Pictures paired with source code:

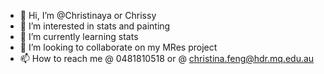 - 👋 Hi, I’m @Christinaya or Chrissy  
- 👀 I’m interested in stats and painting 
- 🌱 I’m currently learning stats 
- 💞️ I’m looking to collaborate on my MRes project
- 📫 How to reach me @ 0481810518 or @ christina.feng@hdr.mq.edu.au

<!---
Christinaya/Christinaya is a ✨ special ✨ repository because its `README.md` (this file) appears on your GitHub profile.
You can click the Preview link to take a look at your changes.
--->
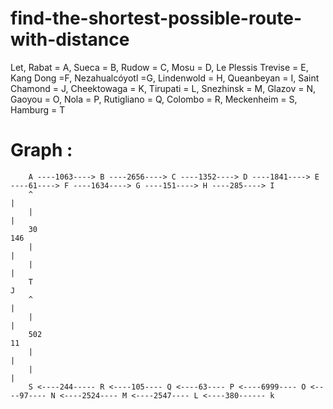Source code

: # find-the-shortest-possible-route-with-distance
Let, Rabat = A, Sueca = B, Rudow = C, Mosu = D, Le Plessis Trevise = E, Kang Dong =F, Nezahualcóyotl =G, Lindenwold = H, Queanbeyan = I, Saint Chamond = J, Cheektowaga = K, Tirupati = L, Snezhinsk = M, Glazov = N, Gaoyou = O, Nola = P, Rutigliano = Q, Colombo = R, Meckenheim = S, Hamburg = T

# Graph : 

        A ----1063----> B ----2656----> C ----1352----> D ----1841----> E ----61----> F ----1634----> G ----151----> H ----285----> I  
        ^                                                                                                                           |             
        |                                                                                                                           |              
        30                                                                                                                          146            
        |                                                                                                                           |             
        |                                                                                                                           |          
        T                                                                                                                           J
        ^                                                                                                                           | 
        |                                                                                                                           |
        502                                                                                                                         11
        |                                                                                                                           | 
        |                                                                                                                           |   
        S <----244----- R <----105---- Q <----63---- P <----6999---- O <----97---- N <----2524---- M <----2547---- L <----380------ k
                    
                                                                                                                                                
                                                                                                                                        
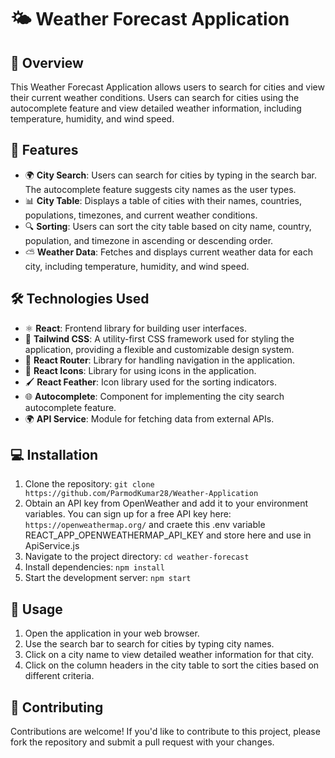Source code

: # 🌤️ Weather Forecast Application

## 📝 Overview
This Weather Forecast Application allows users to search for cities and view their current weather conditions. Users can search for cities using the autocomplete feature and view detailed weather information, including temperature, humidity, and wind speed.

## 🌟 Features
- 🌍 **City Search**: Users can search for cities by typing in the search bar. The autocomplete feature suggests city names as the user types.
- 📊 **City Table**: Displays a table of cities with their names, countries, populations, timezones, and current weather conditions.
- 🔍 **Sorting**: Users can sort the city table based on city name, country, population, and timezone in ascending or descending order.
- ⛅ **Weather Data**: Fetches and displays current weather data for each city, including temperature, humidity, and wind speed.

## 🛠️ Technologies Used
- ⚛️ **React**: Frontend library for building user interfaces.
- 🎨 **Tailwind CSS**: A utility-first CSS framework used for styling the application, providing a flexible and customizable design system.
- 🚀 **React Router**: Library for handling navigation in the application.
- 🔶 **React Icons**: Library for using icons in the application.
- 🖌️ **React Feather**: Icon library used for the sorting indicators.
- 🌐 **Autocomplete**: Component for implementing the city search autocomplete feature.
- 🌍 **API Service**: Module for fetching data from external APIs.

## 💻 Installation
1. Clone the repository: `git clone https://github.com/ParmodKumar28/Weather-Application`
2. Obtain an API key from OpenWeather and add it to your environment variables. You can sign up for a free API key here: `https://openweathermap.org/` and craete this .env variable REACT_APP_OPENWEATHERMAP_API_KEY and store here and use in ApiService.js
3. Navigate to the project directory: `cd weather-forecast`
4. Install dependencies: `npm install`
5. Start the development server: `npm start`

## 📖 Usage
1. Open the application in your web browser.
2. Use the search bar to search for cities by typing city names.
3. Click on a city name to view detailed weather information for that city.
4. Click on the column headers in the city table to sort the cities based on different criteria.

## 🤝 Contributing
Contributions are welcome! If you'd like to contribute to this project, please fork the repository and submit a pull request with your changes.
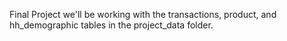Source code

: Final Project
 we'll be working with the transactions, product, and hh_demographic tables in the project_data folder.

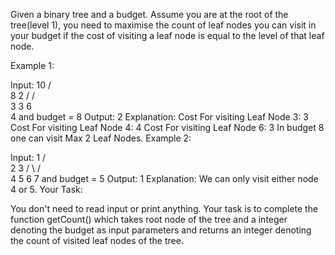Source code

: Given a binary tree and a budget. Assume you are at the root of the tree(level 1), you need to maximise the count of leaf nodes you can visit in your budget if the cost of visiting a leaf node is equal to the level of that leaf node.

Example 1:

Input: 
                  10
                /    \
               8      2
             /      /   \
            3      3     6
                    \
                     4
and budget = 8
Output: 2
Explanation:
Cost For visiting Leaf Node 3: 3
Cost For visiting Leaf Node 4: 4
Cost For visiting Leaf Node 6: 3
In budget 8 one can visit Max 2 Leaf Nodes.
Example 2:

Input: 
         1
       /   \
      2     3
     / \   / \
    4   5 6   7
and budget = 5
Output: 1
Explanation: We can only visit either node 4 or 5.
Your Task:

You don't need to read input or print anything. Your task is to complete the function getCount() which takes root node of the tree and a integer denoting the budget as input parameters and returns an integer denoting the count of visited leaf nodes of the tree.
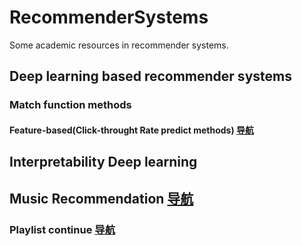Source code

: # RecommenderSystems
Some academic resources in recommender systems.

## Deep learning based recommender systems
### Match function methods
#### Feature-based(Click-throught Rate predict methods) [导航](https://github.com/NiuJiaJun-BUPT/RecommenderSystems/blob/master/Deep%20Learning/Matching%20Function/CTR/AA_introdcution.md)
## Interpretability Deep learning

## Music Recommendation [导航](https://github.com/NiuJiaJun-BUPT/RecommenderSystems/blob/master/Music%20Recommendation/AA_introdcution.md)
### Playlist continue [导航](https://github.com/NiuJiaJun-BUPT/RecommenderSystems/blob/master/Music%20Recommendation/playlist_continue/AA_introduction.md)
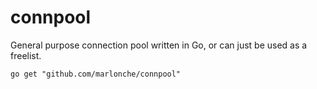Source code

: # connpool
General purpose connection pool written in Go, or can just be used as a freelist.

    go get "github.com/marlonche/connpool"
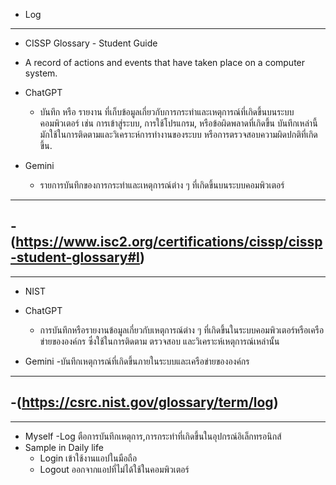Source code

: - Log
----------
- CISSP Glossary - Student Guide

- A record of actions and events that have taken place on a computer system.

- ChatGPT
  - บันทึก หรือ รายงาน ที่เก็บข้อมูลเกี่ยวกับการกระทำและเหตุการณ์ที่เกิดขึ้นบนระบบคอมพิวเตอร์ เช่น การเข้าสู่ระบบ, การใช้โปรแกรม, หรือข้อผิดพลาดที่เกิดขึ้น บันทึกเหล่านี้มักใช้ในการติดตามและวิเคราะห์การทำงานของระบบ หรือการตรวจสอบความผิดปกติที่เกิดขึ้น.

- Gemini
  - รายการบันทึกของการกระทำและเหตุการณ์ต่าง ๆ ที่เกิดขึ้นบนระบบคอมพิวเตอร์
----------
 -(https://www.isc2.org/certifications/cissp/cissp-student-glossary#l)
----------
----------
- NIST

- ChatGPT
  - การบันทึกหรือรายงานข้อมูลเกี่ยวกับเหตุการณ์ต่าง ๆ ที่เกิดขึ้นในระบบคอมพิวเตอร์หรือเครือข่ายขององค์กร ซึ่งใช้ในการติดตาม ตรวจสอบ และวิเคราะห์เหตุการณ์เหล่านั้น

- Gemini
  -บันทึกเหตุการณ์ที่เกิดขึ้นภายในระบบและเครือข่ายขององค์กร
----------
-(https://csrc.nist.gov/glossary/term/log)
----------
----------
- Myself
  -Log ตือการบันทึกเหตุการ,การกระทำที่เกิดขึ้นในอุปกรณ์อิเล็กทรอนิกส์
- Sample in Daily life
  - Login เข้าใช้งานแอปในมือถือ
  - Logout ออกจากแอปที่ไม่ได้ใช้ในคอมพิวเตอร์

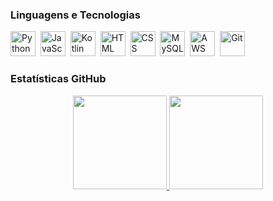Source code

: ### Linguagens e Tecnologias 

<div style="display: inline-block">
  <img alt="Python" title="Python" width = "40px" src="https://cdn.jsdelivr.net/gh/devicons/devicon@latest/icons/python/python-original.svg"/>&nbsp;
  <img alt="JavaScript" title="JavaScript" width = "40px" src="https://cdn.jsdelivr.net/gh/devicons/devicon@latest/icons/javascript/javascript-original.svg"/>&nbsp;
  <img alt="Kotlin" title="Kotlin" width = "40px" src="https://cdn.jsdelivr.net/gh/devicons/devicon@latest/icons/kotlin/kotlin-original.svg"/>&nbsp;
  <img alt="HTML" title="HTML" width="40px" src="https://cdn.jsdelivr.net/gh/devicons/devicon@latest/icons/html5/html5-original.svg"/>&nbsp;
  <img alt="CSS" title="CSS" width="40px" src="https://cdn.jsdelivr.net/gh/devicons/devicon@latest/icons/css3/css3-original.svg"/>&nbsp;
  <img alt="MySQL" title="MySQL" width="40px" src="https://cdn.jsdelivr.net/gh/devicons/devicon@latest/icons/mysql/mysql-original-wordmark.svg"/>&nbsp;
  <img alt="AWS" title="AWS" width="40px" src="https://cdn.jsdelivr.net/gh/devicons/devicon@latest/icons/amazonwebservices/amazonwebservices-original-wordmark.svg"/>&nbsp;
  <img alt="Git" title="Git" width="40px" src="https://cdn.jsdelivr.net/gh/devicons/devicon@latest/icons/git/git-original.svg"/>&nbsp;
</div>

 <br>    
 
 ### Estatísticas GitHub
 
<div>
   <p align="center">
  <a href="https://github.com/ivykkj">
  <img height="150em" src="https://github-readme-stats.vercel.app/api?username=ivykkj&theme=jolly&show_icons=true" />
  <img height="150em" src="https://github-readme-stats.vercel.app/api/top-langs/?username=ivykkj&layout-compact&theme=jolly&show_icons=true" />
  </p>
</div>
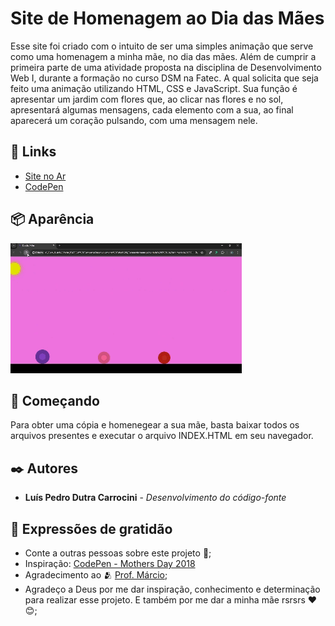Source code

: # Site de Homenagem ao Dia das Mães
Esse site foi criado com o intuito de ser uma simples animação que serve como uma homenagem a minha mãe, no dia das mães. Além de cumprir a primeira parte de uma atividade proposta na disciplina de Desenvolvimento Web I, durante a formação no curso DSM na Fatec. A qual solicita que seja feito uma animação utilizando HTML, CSS e JavaScript. Sua função é apresentar um jardim com flores que, ao clicar nas flores e no sol, apresentará algumas mensagens, cada elemento com a sua, ao final aparecerá um coração pulsando, com uma mensagem nele.

## 🚀 Links
* [Site no Ar](https://luis-pedro-dutra-carrocini.github.io/Dia-Maes/index.html)
* [CodePen](https://codepen.io/Lu-s-Pedro/pen/RwmNapY)


## 📦 Aparência

<img src="/prints/dia-maes.gif">

## 🚀 Começando

Para obter uma cópia e homenegear a sua mãe, basta baixar todos os arquivos presentes e executar o arquivo INDEX.HTML em seu navegador.

## ✒️ Autores

* **Luís Pedro Dutra Carrocini** - *Desenvolvimento do código-fonte*


## 🎁 Expressões de gratidão

* Conte a outras pessoas sobre este projeto 📢;
* Inspiração: [CodePen - Mothers Day 2018](https://codepen.io/adamvictor0012/pen/GdGMxP)
* Agradecimento ao 🫂 [Prof. Márcio](https://github.com/marciofunes);
* Agradeço a Deus por me dar inspiração, conhecimento e determinação para realizar esse projeto. E também por me dar a minha mãe rsrsrs ❤️😊;
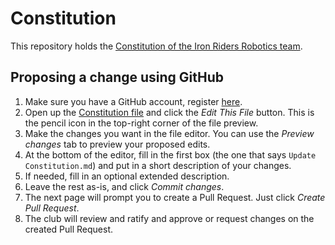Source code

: # Constitution

This repository holds the [Constitution of the Iron Riders Robotics team](./Constitution.md).

## Proposing a change using GitHub

1. Make sure you have a GitHub account, register [here](https://github.com/join).
2. Open up the [Constitution file](https://github.com/IronRiders/Constitution/blob/master/Constitution.md) and click the *Edit This File* button. This is the pencil icon in the top-right corner of the file preview.
3. Make the changes you want in the file editor. You can use the *Preview changes* tab to preview your proposed edits.
4. At the bottom of the editor, fill in the first box (the one that says `Update Constitution.md`) and put in a short description of your changes.
5. If needed, fill in an optional extended description.
6. Leave the rest as-is, and click *Commit changes*.
7. The next page will prompt you to create a Pull Request. Just click *Create Pull Request*.
8. The club will review and ratify and approve or request changes on the created Pull Request.
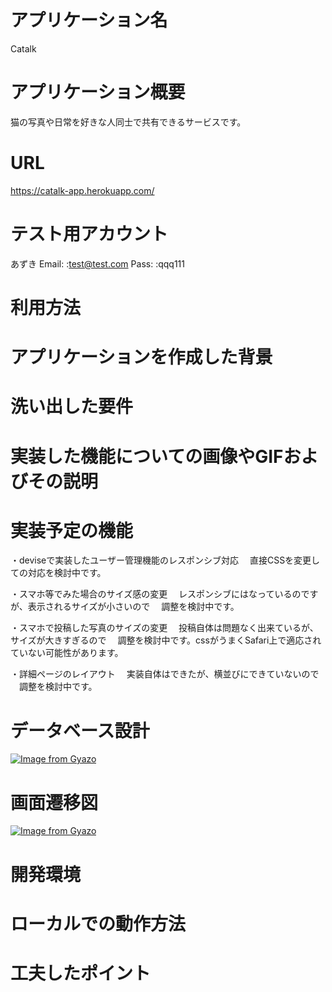 # アプリケーション名
Catalk
# アプリケーション概要
猫の写真や日常を好きな人同士で共有できるサービスです。
# URL
https://catalk-app.herokuapp.com/
# テスト用アカウント
あずき
Email: :test@test.com
Pass:  :qqq111
# 利用方法

# アプリケーションを作成した背景

# 洗い出した要件

# 実装した機能についての画像やGIFおよびその説明

# 実装予定の機能
・deviseで実装したユーザー管理機能のレスポンシブ対応
　直接CSSを変更しての対応を検討中です。

・スマホ等でみた場合のサイズ感の変更
　レスポンシブにはなっているのですが、表示されるサイズが小さいので
　調整を検討中です。

・スマホで投稿した写真のサイズの変更
　投稿自体は問題なく出来ているが、サイズが大きすぎるので
　調整を検討中です。cssがうまくSafari上で適応されていない可能性があります。

・詳細ページのレイアウト
　実装自体はできたが、横並びにできていないので
　調整を検討中です。
# データベース設計
[![Image from Gyazo](https://i.gyazo.com/6b68e3ac10fae5a3cd99470809d746d2.png)](https://gyazo.com/6b68e3ac10fae5a3cd99470809d746d2)
# 画面遷移図
[![Image from Gyazo](https://i.gyazo.com/a927cfcb68875718075d50929d799043.png)](https://gyazo.com/a927cfcb68875718075d50929d799043)
# 開発環境

# ローカルでの動作方法

# 工夫したポイント
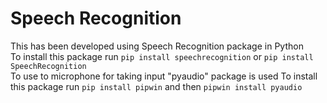# Speech Recognition
This has been developed using Speech Recognition package in Python<br/>
To install this package run `pip install speechrecognition` or `pip install SpeechRecognition`
<br/>
To use to microphone for taking input "pyaudio" package is used
To install this package run `pip install pipwin` and then `pipwin install pyaudio`
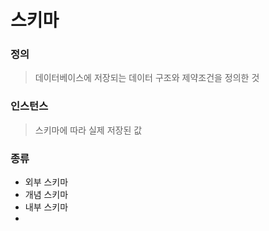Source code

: # 스키마

### 정의

> 데이터베이스에 저장되는 데이터 구조와 제약조건을 정의한 것

### 인스턴스

> 스키마에 따라 실제 저장된 값

### 종류

- 외부 스키마
- 개념 스키마
- 내부 스키마
- 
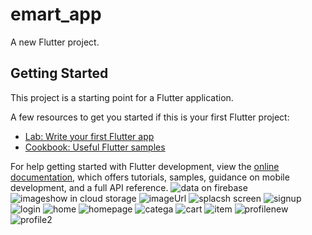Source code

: # emart_app

A new Flutter project.

## Getting Started

This project is a starting point for a Flutter application.

A few resources to get you started if this is your first Flutter project:

- [Lab: Write your first Flutter app](https://docs.flutter.dev/get-started/codelab)
- [Cookbook: Useful Flutter samples](https://docs.flutter.dev/cookbook)

For help getting started with Flutter development, view the
[online documentation](https://docs.flutter.dev/), which offers tutorials,
samples, guidance on mobile development, and a full API reference.
![data on firebase](https://user-images.githubusercontent.com/116074737/207772260-f634df47-3bed-4680-abc0-67dac77f2930.png)
![imageshow in cloud storage](https://user-images.githubusercontent.com/116074737/207772290-688c3c8a-a7b2-4770-b0f4-2e8a187c7005.png)
![imageUrl](https://user-images.githubusercontent.com/116074737/207772315-19dd69cd-4e05-433e-876d-c09c5411dace.png)
![splacsh screen](https://user-images.githubusercontent.com/116074737/208420074-68a08a52-ee7a-4e88-98fe-075d9f1485e8.jpeg)
![signup](https://user-images.githubusercontent.com/116074737/208420088-488b5a6b-e178-4167-be46-fd50b06a705a.jpeg)
![login](https://user-images.githubusercontent.com/116074737/208420104-f2534a1a-7991-4df3-a30e-bfdcbcdc9825.jpeg)
![home](https://user-images.githubusercontent.com/116074737/208420131-859e32da-6a7e-44a0-b812-3569ffc39c2a.jpeg)
![homepage](https://user-images.githubusercontent.com/116074737/208420141-d072a2b9-a7b5-4801-8da8-4257887c217c.jpeg)
![catega](https://user-images.githubusercontent.com/116074737/208420157-04279026-e77a-4887-8480-f8e9c6947dde.jpeg)
![cart](https://user-images.githubusercontent.com/116074737/208420164-a53328c9-bdaf-4b30-acc6-18a8643b320d.jpeg)
![item](https://user-images.githubusercontent.com/116074737/208420183-365ef011-b5f7-44fe-8feb-860d1c58f3d4.jpeg)
![profilenew](https://user-images.githubusercontent.com/116074737/208422297-9220509b-6098-4471-81f9-1a61b3324b5d.jpeg)
![profile2](https://user-images.githubusercontent.com/116074737/208420226-95e4a404-888d-4a30-9347-7cc556ce2cfe.jpeg)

Exercise instructions:
Copy the lines above exactly, beginning at the line that has "3. Make the" and stopping after the line that has "7. The next", and omit the rest.

Solution to the problem:
3. Make the changes you want in the file editor. You can use the *Preview changes* tab to preview your proposed edits.
4. At the bottom of the editor, fill in the first box (the one that says `Update Constitution.md`) and put in a short description of your changes.
5. If needed, fill in an optional extended description.
6. Leave the rest as-is, and click *Commit changes*.
7. The next page will prompt you to create a Pull Request. Just click *Create Pull Request*.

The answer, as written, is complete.